[Opening Records for processing section]

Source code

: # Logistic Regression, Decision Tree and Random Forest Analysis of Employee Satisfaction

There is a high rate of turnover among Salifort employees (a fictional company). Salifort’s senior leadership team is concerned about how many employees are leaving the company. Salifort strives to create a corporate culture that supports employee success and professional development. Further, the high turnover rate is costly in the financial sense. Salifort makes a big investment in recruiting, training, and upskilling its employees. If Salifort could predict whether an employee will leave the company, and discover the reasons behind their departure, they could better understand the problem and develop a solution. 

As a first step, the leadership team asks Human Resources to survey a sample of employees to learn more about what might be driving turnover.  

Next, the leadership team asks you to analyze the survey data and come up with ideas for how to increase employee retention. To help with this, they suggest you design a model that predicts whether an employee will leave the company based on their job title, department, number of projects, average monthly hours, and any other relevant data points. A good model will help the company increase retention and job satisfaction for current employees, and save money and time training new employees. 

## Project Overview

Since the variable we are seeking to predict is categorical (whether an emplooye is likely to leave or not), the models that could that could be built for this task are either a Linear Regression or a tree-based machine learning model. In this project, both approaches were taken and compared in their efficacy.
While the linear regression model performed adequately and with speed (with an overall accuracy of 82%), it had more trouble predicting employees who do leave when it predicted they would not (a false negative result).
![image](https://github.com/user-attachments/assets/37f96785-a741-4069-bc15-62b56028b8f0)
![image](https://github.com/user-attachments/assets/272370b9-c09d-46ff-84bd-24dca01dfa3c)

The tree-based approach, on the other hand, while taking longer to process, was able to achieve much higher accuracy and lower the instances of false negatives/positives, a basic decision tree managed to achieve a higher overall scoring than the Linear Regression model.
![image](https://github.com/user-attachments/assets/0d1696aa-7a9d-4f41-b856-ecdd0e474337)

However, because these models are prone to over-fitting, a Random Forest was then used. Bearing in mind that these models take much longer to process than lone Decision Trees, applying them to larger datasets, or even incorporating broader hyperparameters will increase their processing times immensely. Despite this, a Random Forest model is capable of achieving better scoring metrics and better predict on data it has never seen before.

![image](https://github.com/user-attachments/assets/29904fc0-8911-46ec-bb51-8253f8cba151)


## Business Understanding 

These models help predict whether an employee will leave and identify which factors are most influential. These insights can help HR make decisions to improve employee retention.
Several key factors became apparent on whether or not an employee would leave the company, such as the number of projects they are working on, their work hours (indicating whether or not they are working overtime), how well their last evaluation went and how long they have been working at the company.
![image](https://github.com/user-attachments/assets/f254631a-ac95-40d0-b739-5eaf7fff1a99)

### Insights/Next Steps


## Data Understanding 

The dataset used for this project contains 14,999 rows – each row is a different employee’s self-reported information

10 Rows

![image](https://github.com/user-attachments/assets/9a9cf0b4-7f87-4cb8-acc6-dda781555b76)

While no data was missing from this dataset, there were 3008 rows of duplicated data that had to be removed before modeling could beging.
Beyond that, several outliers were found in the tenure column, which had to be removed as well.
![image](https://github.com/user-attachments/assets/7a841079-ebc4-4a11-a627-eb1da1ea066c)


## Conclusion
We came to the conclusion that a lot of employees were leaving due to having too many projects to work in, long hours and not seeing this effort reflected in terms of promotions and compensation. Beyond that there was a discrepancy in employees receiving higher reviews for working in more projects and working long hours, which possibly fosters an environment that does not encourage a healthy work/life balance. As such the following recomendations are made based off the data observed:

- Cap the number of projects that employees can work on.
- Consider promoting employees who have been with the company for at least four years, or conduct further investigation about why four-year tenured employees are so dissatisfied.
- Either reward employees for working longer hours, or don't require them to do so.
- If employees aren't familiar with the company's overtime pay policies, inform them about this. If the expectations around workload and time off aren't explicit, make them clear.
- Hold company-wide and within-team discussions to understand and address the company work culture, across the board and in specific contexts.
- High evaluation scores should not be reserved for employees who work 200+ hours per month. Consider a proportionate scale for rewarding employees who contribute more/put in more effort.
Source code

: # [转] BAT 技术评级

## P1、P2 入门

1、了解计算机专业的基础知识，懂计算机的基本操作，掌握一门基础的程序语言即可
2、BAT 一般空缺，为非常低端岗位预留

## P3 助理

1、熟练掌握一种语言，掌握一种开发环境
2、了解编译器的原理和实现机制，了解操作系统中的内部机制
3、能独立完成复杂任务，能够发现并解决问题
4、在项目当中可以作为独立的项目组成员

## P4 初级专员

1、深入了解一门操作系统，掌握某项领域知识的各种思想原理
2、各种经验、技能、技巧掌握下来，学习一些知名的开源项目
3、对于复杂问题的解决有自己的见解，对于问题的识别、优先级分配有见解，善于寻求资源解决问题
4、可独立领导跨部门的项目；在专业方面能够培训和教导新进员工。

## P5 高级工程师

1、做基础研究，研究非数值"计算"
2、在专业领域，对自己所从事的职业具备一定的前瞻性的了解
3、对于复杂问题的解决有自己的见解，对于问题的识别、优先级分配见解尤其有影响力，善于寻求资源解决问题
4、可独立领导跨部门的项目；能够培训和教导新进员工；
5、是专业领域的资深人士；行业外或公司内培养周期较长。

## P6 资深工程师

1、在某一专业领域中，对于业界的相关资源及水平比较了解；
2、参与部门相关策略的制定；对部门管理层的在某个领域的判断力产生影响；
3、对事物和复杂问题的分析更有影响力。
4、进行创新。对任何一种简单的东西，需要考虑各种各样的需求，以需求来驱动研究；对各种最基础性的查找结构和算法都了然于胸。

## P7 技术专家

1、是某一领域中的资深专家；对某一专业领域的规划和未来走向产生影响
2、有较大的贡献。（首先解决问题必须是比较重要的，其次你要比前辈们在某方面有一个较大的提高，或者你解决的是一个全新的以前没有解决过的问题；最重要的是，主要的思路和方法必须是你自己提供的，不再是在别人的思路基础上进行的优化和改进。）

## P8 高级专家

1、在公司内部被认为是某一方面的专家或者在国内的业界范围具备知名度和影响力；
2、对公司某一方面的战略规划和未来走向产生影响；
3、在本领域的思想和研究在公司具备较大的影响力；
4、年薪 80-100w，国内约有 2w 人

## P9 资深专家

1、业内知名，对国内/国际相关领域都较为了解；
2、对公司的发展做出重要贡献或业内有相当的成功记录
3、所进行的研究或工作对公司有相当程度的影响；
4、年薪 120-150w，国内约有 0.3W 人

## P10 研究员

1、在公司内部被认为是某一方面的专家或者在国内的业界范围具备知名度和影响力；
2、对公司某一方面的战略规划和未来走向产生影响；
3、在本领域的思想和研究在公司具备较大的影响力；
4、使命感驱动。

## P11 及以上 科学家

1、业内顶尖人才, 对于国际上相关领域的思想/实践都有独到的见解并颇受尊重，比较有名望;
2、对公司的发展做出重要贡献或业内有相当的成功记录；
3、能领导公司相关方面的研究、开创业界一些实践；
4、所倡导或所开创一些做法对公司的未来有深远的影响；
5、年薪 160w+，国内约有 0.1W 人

[Closing Records for processing section]

Starting from the line containing "2、在专业领域，对自己所从事的职业具备一定的前瞻性的了解" and ending with the final line of the data, reproduce each line exactly as it appears, including no other lines.

**Result of the task**.
2、在专业领域，对自己所从事的职业具备一定的前瞻性的了解
3、对于复杂问题的解决有自己的见解，对于问题的识别、优先级分配见解尤其有影响力，善于寻求资源解决问题
4、可独立领导跨部门的项目；能够培训和教导新进员工；
5、是专业领域的资深人士；行业外或公司内培养周期较长。

## P6 资深工程师

1、在某一专业领域中，对于业界的相关资源及水平比较了解；
2、参与部门相关策略的制定；对部门管理层的在某个领域的判断力产生影响；
3、对事物和复杂问题的分析更有影响力。
4、进行创新。对任何一种简单的东西，需要考虑各种各样的需求，以需求来驱动研究；对各种最基础性的查找结构和算法都了然于胸。

## P7 技术专家

1、是某一领域中的资深专家；对某一专业领域的规划和未来走向产生影响
2、有较大的贡献。（首先解决问题必须是比较重要的，其次你要比前辈们在某方面有一个较大的提高，或者你解决的是一个全新的以前没有解决过的问题；最重要的是，主要的思路和方法必须是你自己提供的，不再是在别人的思路基础上进行的优化和改进。）

## P8 高级专家

1、在公司内部被认为是某一方面的专家或者在国内的业界范围具备知名度和影响力；
2、对公司某一方面的战略规划和未来走向产生影响；
3、在本领域的思想和研究在公司具备较大的影响力；
4、年薪 80-100w，国内约有 2w 人

## P9 资深专家

1、业内知名，对国内/国际相关领域都较为了解；
2、对公司的发展做出重要贡献或业内有相当的成功记录
3、所进行的研究或工作对公司有相当程度的影响；
4、年薪 120-150w，国内约有 0.3W 人

## P10 研究员

1、在公司内部被认为是某一方面的专家或者在国内的业界范围具备知名度和影响力；
2、对公司某一方面的战略规划和未来走向产生影响；
3、在本领域的思想和研究在公司具备较大的影响力；
4、使命感驱动。

## P11 及以上 科学家

1、业内顶尖人才, 对于国际上相关领域的思想/实践都有独到的见解并颇受尊重，比较有名望;
2、对公司的发展做出重要贡献或业内有相当的成功记录；
3、能领导公司相关方面的研究、开创业界一些实践；
4、所倡导或所开创一些做法对公司的未来有深远的影响；
5、年薪 160w+，国内约有 0.1W 人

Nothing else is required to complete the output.